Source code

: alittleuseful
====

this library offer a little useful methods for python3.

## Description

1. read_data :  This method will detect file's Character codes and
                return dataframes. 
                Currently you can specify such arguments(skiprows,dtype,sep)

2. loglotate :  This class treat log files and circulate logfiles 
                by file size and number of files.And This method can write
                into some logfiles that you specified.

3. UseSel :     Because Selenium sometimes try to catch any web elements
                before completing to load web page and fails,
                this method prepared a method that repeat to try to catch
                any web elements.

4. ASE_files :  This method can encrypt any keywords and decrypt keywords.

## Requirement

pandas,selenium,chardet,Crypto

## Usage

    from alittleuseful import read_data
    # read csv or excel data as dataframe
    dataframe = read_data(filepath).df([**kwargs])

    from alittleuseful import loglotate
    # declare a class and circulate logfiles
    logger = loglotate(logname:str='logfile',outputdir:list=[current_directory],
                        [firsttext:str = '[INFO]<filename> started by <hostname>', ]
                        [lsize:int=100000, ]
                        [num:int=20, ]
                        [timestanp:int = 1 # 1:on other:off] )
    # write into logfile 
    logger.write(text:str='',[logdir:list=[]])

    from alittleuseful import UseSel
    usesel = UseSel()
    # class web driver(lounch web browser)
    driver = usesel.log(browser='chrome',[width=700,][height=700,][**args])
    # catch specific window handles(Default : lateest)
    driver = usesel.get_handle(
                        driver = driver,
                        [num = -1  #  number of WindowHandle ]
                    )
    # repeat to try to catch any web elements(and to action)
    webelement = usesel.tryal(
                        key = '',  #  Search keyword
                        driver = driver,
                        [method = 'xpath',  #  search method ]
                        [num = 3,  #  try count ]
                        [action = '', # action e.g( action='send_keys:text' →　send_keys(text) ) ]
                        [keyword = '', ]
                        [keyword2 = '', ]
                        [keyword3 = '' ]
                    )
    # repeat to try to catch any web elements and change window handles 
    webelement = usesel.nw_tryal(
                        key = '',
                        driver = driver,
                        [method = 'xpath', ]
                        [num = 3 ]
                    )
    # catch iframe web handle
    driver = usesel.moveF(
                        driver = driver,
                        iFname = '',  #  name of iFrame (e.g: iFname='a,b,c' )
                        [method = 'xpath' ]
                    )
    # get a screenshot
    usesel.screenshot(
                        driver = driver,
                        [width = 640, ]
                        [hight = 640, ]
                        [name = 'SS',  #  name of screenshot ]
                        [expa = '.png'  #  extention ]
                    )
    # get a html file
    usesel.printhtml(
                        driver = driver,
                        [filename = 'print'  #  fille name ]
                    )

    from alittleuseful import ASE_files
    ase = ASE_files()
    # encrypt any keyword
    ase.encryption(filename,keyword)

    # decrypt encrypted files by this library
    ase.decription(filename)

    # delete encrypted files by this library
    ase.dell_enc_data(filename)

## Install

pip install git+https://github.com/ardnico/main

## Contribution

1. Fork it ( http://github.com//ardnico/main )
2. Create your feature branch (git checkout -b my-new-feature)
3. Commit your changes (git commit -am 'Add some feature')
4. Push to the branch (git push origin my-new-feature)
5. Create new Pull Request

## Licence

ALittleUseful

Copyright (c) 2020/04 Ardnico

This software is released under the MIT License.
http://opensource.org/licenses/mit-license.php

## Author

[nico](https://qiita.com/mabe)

:: TASK TO CARRY OUT ::
You are asked to count the lines of the records above in which the word "circulate" occurs, and to give only that number.

:: TASK RESULT ::
2